Elizabeth Armstrong / The Herald

Painting is a family affair for grandmother Lynn Gallagher (left), granddaughter Tessa Gallagher-Wilson and mother Marilyn Gallagher.

“You wiggle, wiggle, wiggle.” Hildesheim said. “Then when you get here, you turn and slide.”

The truth is that Tessa, her mother Marilyn Gallagher and grandmother Lynn Gallagher are learning to paint flowers and leaves during a One Stroke art class.

Hildesheim is one of about a dozen instructors in the Snohomish County area who instruct people in the growing trend of One Stroke painting.

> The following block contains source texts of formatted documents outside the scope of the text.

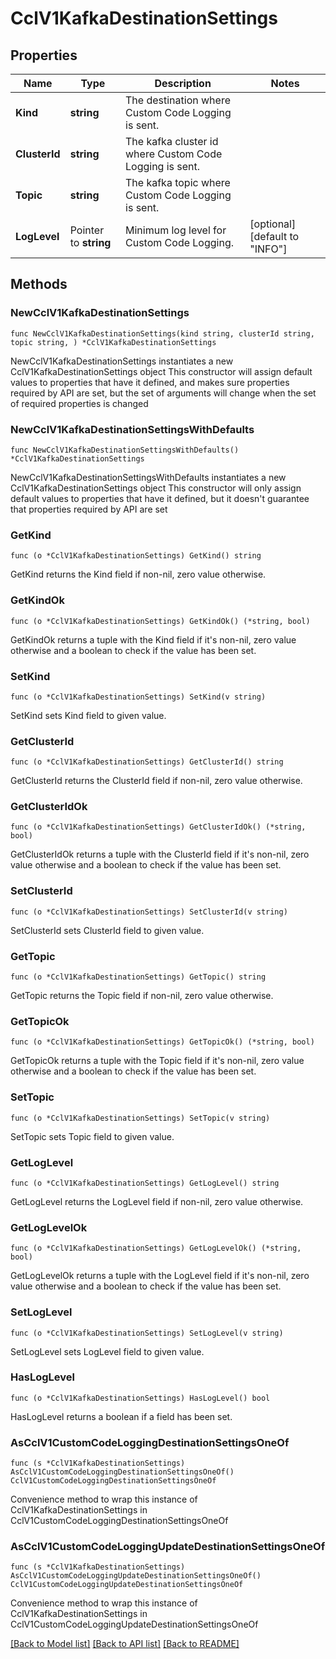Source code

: # CclV1KafkaDestinationSettings

## Properties

Name | Type | Description | Notes
------------ | ------------- | ------------- | -------------
**Kind** | **string** | The destination where Custom Code Logging is sent. | 
**ClusterId** | **string** | The kafka cluster id where Custom Code Logging is sent. | 
**Topic** | **string** | The kafka topic where Custom Code Logging is sent. | 
**LogLevel** | Pointer to **string** | Minimum log level for Custom Code Logging. | [optional] [default to "INFO"]

## Methods

### NewCclV1KafkaDestinationSettings

`func NewCclV1KafkaDestinationSettings(kind string, clusterId string, topic string, ) *CclV1KafkaDestinationSettings`

NewCclV1KafkaDestinationSettings instantiates a new CclV1KafkaDestinationSettings object
This constructor will assign default values to properties that have it defined,
and makes sure properties required by API are set, but the set of arguments
will change when the set of required properties is changed

### NewCclV1KafkaDestinationSettingsWithDefaults

`func NewCclV1KafkaDestinationSettingsWithDefaults() *CclV1KafkaDestinationSettings`

NewCclV1KafkaDestinationSettingsWithDefaults instantiates a new CclV1KafkaDestinationSettings object
This constructor will only assign default values to properties that have it defined,
but it doesn't guarantee that properties required by API are set

### GetKind

`func (o *CclV1KafkaDestinationSettings) GetKind() string`

GetKind returns the Kind field if non-nil, zero value otherwise.

### GetKindOk

`func (o *CclV1KafkaDestinationSettings) GetKindOk() (*string, bool)`

GetKindOk returns a tuple with the Kind field if it's non-nil, zero value otherwise
and a boolean to check if the value has been set.

### SetKind

`func (o *CclV1KafkaDestinationSettings) SetKind(v string)`

SetKind sets Kind field to given value.


### GetClusterId

`func (o *CclV1KafkaDestinationSettings) GetClusterId() string`

GetClusterId returns the ClusterId field if non-nil, zero value otherwise.

### GetClusterIdOk

`func (o *CclV1KafkaDestinationSettings) GetClusterIdOk() (*string, bool)`

GetClusterIdOk returns a tuple with the ClusterId field if it's non-nil, zero value otherwise
and a boolean to check if the value has been set.

### SetClusterId

`func (o *CclV1KafkaDestinationSettings) SetClusterId(v string)`

SetClusterId sets ClusterId field to given value.


### GetTopic

`func (o *CclV1KafkaDestinationSettings) GetTopic() string`

GetTopic returns the Topic field if non-nil, zero value otherwise.

### GetTopicOk

`func (o *CclV1KafkaDestinationSettings) GetTopicOk() (*string, bool)`

GetTopicOk returns a tuple with the Topic field if it's non-nil, zero value otherwise
and a boolean to check if the value has been set.

### SetTopic

`func (o *CclV1KafkaDestinationSettings) SetTopic(v string)`

SetTopic sets Topic field to given value.


### GetLogLevel

`func (o *CclV1KafkaDestinationSettings) GetLogLevel() string`

GetLogLevel returns the LogLevel field if non-nil, zero value otherwise.

### GetLogLevelOk

`func (o *CclV1KafkaDestinationSettings) GetLogLevelOk() (*string, bool)`

GetLogLevelOk returns a tuple with the LogLevel field if it's non-nil, zero value otherwise
and a boolean to check if the value has been set.

### SetLogLevel

`func (o *CclV1KafkaDestinationSettings) SetLogLevel(v string)`

SetLogLevel sets LogLevel field to given value.

### HasLogLevel

`func (o *CclV1KafkaDestinationSettings) HasLogLevel() bool`

HasLogLevel returns a boolean if a field has been set.


### AsCclV1CustomCodeLoggingDestinationSettingsOneOf

`func (s *CclV1KafkaDestinationSettings) AsCclV1CustomCodeLoggingDestinationSettingsOneOf() CclV1CustomCodeLoggingDestinationSettingsOneOf`

Convenience method to wrap this instance of CclV1KafkaDestinationSettings in CclV1CustomCodeLoggingDestinationSettingsOneOf

### AsCclV1CustomCodeLoggingUpdateDestinationSettingsOneOf

`func (s *CclV1KafkaDestinationSettings) AsCclV1CustomCodeLoggingUpdateDestinationSettingsOneOf() CclV1CustomCodeLoggingUpdateDestinationSettingsOneOf`

Convenience method to wrap this instance of CclV1KafkaDestinationSettings in CclV1CustomCodeLoggingUpdateDestinationSettingsOneOf

[[Back to Model list]](../README.md#documentation-for-models) [[Back to API list]](../README.md#documentation-for-api-endpoints) [[Back to README]](../README.md)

The system is the brainchild of artist and designer Donna Dewberry, whose shows can be seen on PBS. The theory is that would-be artists learn to blend, highlight and shade using only one brush stroke at a time.

Students come to a class knowing little about painting and leave with a completed project such as a tray decorated with roses or pansies, or a wildflower birdhouse.

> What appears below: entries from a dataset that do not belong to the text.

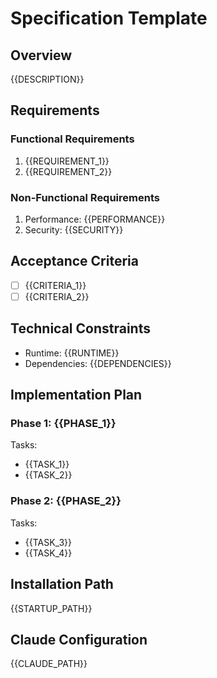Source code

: # Specification Template

## Overview

{{DESCRIPTION}}

## Requirements

### Functional Requirements

1. {{REQUIREMENT_1}}
2. {{REQUIREMENT_2}}

### Non-Functional Requirements

1. Performance: {{PERFORMANCE}}
2. Security: {{SECURITY}}

## Acceptance Criteria

- [ ] {{CRITERIA_1}}
- [ ] {{CRITERIA_2}}

## Technical Constraints

- Runtime: {{RUNTIME}}
- Dependencies: {{DEPENDENCIES}}

## Implementation Plan

### Phase 1: {{PHASE_1}}

Tasks:
- {{TASK_1}}
- {{TASK_2}}

### Phase 2: {{PHASE_2}}

Tasks:
- {{TASK_3}}
- {{TASK_4}}

## Installation Path

{{STARTUP_PATH}}

## Claude Configuration

{{CLAUDE_PATH}}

The classes are popular with individual students, and people also take the class as a group for birthday parties or give them as gifts for Mother’s Day, a change from the usual chocolates and flowers.

Lynn Gallagher, 53, and Marilyn Gallagher, 33, believe that taking the class is a good way for the three generations in their family to connect in a relaxing atmosphere. They mix paints, dip brushes while they listen to soft music.

They wanted to do something as a family, Marilyn Gallagher said. She met Hildesheim at a bazaar last year and got the idea to take a One Stroke class.

Hildesheim shows her students how to put parchment paper on top of a leaf drawing to practice painting the strokes. Then they can paint the vibrant leaf on their project using the One Stroke method.

“Push, turn and lift,” Hildesheim said.

She reminds the three women how much paint to have on the brush and that they need to apply good pressure to their project.

They dip their brushes gently into the paint, each woman lost in her own pansy-filled world.

“How are you doing?” Hildesheim asked.

“I’m not sure,” said Tessa a seventh-grader at Explorer Middle School in Everett.

Tessa decided to use a vibrant blue color for her pansies.

“Do you want to tone it down?” Hildesheim said. “It’s a little wild there.”

Hildesheim said she learns a lot about colors from the kids who take One Stroke classes. She’s contemplating holding a session for 5-year-olds but will have to think of something simple, she said.

Finished projects can be kept or given as gifts. One couple came to Hildesheim’s class before their son got married. Each parent painted a tray. The father gave his to his son. The mother gave hers to her new daughter-in-law.

Those taking Hildesheim’s three-hour One Stroke class, pay one fee and get the brushes, paint and other materials when they arrive. They go home with a finished project.

“Boy, it’s got its rewards,” Hildesheim said. “I’ll tell you, it really does.”